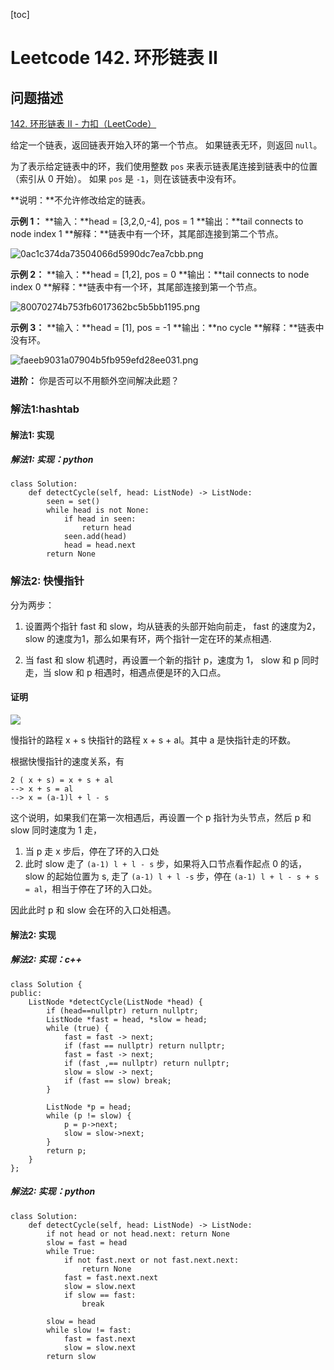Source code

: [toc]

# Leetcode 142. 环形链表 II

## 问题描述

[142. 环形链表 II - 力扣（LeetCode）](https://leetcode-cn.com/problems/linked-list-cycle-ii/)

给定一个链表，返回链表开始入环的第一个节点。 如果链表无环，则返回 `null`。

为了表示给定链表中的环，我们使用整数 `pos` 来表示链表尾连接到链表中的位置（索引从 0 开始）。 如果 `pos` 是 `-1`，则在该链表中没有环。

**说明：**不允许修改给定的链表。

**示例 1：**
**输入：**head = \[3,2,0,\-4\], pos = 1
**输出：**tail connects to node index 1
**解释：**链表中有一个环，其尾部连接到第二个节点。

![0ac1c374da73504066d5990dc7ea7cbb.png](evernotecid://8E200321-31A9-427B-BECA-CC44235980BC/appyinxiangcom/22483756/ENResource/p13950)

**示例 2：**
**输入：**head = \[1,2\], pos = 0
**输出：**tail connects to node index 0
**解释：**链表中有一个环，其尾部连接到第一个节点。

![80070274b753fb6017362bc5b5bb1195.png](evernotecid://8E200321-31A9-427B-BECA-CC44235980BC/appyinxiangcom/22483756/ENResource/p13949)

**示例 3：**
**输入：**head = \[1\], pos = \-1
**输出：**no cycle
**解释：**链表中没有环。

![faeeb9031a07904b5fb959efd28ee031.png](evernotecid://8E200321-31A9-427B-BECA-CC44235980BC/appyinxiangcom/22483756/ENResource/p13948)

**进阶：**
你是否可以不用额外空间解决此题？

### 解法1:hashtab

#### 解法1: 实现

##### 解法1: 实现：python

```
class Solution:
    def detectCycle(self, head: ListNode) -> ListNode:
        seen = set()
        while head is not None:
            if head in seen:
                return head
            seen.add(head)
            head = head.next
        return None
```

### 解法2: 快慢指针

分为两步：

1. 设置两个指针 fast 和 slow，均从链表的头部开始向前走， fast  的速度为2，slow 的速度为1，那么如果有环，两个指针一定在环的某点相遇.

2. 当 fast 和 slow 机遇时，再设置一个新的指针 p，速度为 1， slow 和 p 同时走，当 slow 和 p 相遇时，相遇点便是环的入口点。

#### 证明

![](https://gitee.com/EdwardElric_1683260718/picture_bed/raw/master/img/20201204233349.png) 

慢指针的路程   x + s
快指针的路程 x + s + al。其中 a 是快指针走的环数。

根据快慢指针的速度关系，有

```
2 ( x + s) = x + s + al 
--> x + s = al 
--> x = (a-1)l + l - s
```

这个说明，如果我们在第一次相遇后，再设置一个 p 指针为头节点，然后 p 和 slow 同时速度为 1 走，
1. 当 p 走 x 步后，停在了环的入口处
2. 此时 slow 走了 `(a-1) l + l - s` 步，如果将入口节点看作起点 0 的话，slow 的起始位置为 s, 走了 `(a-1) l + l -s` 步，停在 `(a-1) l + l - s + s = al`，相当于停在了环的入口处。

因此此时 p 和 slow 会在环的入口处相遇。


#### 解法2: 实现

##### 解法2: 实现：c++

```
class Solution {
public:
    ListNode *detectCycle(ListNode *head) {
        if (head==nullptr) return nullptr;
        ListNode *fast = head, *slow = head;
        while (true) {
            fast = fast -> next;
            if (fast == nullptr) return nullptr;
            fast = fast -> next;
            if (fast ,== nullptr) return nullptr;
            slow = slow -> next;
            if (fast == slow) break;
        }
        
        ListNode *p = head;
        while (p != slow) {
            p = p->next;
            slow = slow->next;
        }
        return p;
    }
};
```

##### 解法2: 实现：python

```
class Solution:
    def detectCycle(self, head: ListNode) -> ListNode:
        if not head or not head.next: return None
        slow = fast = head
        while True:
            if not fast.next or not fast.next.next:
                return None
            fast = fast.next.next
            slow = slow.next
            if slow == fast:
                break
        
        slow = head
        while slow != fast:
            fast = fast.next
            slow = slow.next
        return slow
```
......
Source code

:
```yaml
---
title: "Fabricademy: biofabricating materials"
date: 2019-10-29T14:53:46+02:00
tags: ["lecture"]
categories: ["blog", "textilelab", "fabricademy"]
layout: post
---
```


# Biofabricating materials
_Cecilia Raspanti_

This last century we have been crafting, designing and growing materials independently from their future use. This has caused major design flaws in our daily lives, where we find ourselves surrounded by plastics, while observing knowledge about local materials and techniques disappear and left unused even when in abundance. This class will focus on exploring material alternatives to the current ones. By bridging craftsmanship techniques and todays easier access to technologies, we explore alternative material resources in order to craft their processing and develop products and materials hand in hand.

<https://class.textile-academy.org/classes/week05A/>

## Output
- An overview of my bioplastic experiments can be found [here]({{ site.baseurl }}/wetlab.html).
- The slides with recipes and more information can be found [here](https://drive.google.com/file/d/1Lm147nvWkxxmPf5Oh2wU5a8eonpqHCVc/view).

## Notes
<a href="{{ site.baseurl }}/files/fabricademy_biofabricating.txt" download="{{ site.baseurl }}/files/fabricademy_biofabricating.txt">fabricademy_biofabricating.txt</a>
......
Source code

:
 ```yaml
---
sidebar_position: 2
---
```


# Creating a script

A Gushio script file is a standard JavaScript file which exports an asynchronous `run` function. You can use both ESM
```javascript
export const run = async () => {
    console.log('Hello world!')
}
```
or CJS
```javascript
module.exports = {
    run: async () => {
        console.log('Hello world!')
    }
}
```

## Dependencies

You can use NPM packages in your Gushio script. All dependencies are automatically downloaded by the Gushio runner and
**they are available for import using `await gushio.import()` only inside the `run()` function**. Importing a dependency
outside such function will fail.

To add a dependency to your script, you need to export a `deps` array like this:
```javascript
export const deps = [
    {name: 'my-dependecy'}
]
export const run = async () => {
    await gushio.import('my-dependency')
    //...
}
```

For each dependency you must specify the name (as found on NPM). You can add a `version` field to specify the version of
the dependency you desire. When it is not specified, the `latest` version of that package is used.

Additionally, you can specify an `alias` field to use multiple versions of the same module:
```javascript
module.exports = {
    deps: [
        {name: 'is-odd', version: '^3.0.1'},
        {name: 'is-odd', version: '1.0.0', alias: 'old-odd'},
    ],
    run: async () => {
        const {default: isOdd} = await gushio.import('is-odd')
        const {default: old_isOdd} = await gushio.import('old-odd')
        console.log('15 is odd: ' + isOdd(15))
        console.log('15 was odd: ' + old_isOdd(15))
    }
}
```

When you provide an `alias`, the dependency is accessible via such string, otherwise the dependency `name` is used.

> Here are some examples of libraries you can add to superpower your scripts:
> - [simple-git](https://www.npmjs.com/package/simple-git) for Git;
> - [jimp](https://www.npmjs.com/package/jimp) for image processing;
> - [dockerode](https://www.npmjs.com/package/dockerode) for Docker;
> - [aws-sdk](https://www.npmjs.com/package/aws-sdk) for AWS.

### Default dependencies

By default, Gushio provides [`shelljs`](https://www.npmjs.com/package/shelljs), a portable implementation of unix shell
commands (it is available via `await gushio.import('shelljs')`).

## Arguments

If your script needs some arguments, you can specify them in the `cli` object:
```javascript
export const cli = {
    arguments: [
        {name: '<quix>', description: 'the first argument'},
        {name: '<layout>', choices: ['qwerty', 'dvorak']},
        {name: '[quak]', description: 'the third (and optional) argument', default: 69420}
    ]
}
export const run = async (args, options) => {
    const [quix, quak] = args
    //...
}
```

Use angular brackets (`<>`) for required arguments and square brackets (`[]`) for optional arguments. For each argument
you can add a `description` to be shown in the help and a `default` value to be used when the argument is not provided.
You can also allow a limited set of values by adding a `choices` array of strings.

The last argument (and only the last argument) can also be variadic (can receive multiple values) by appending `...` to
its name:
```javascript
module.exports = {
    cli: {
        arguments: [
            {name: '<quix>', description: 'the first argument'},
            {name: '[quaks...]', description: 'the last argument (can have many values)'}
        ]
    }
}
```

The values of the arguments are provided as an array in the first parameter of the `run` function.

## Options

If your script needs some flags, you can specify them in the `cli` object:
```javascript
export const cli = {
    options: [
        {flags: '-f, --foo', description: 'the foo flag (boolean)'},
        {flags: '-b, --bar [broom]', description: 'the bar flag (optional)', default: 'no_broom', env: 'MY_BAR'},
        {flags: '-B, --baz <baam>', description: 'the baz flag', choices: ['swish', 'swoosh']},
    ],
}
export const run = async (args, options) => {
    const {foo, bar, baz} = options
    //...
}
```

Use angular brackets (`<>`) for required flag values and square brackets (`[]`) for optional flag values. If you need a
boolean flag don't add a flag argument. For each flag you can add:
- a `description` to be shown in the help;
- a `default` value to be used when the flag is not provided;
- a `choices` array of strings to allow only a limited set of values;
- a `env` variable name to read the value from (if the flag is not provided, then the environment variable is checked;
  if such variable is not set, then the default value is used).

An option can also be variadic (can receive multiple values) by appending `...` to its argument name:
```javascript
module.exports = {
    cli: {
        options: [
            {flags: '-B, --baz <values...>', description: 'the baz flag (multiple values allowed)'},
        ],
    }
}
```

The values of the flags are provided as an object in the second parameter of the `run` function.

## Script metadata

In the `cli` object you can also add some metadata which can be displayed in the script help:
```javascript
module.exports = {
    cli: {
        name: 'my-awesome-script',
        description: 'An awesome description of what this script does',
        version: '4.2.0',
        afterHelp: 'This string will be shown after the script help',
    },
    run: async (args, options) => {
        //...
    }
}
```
......
**YOUR INSTRUCTIONS:** Every line above in which the word "needs" occurs is to be copied.

**WRITTEN ANSWER:**
If your script needs some arguments, you can specify them in the `cli` object:
If your script needs some flags, you can specify them in the `cli` object:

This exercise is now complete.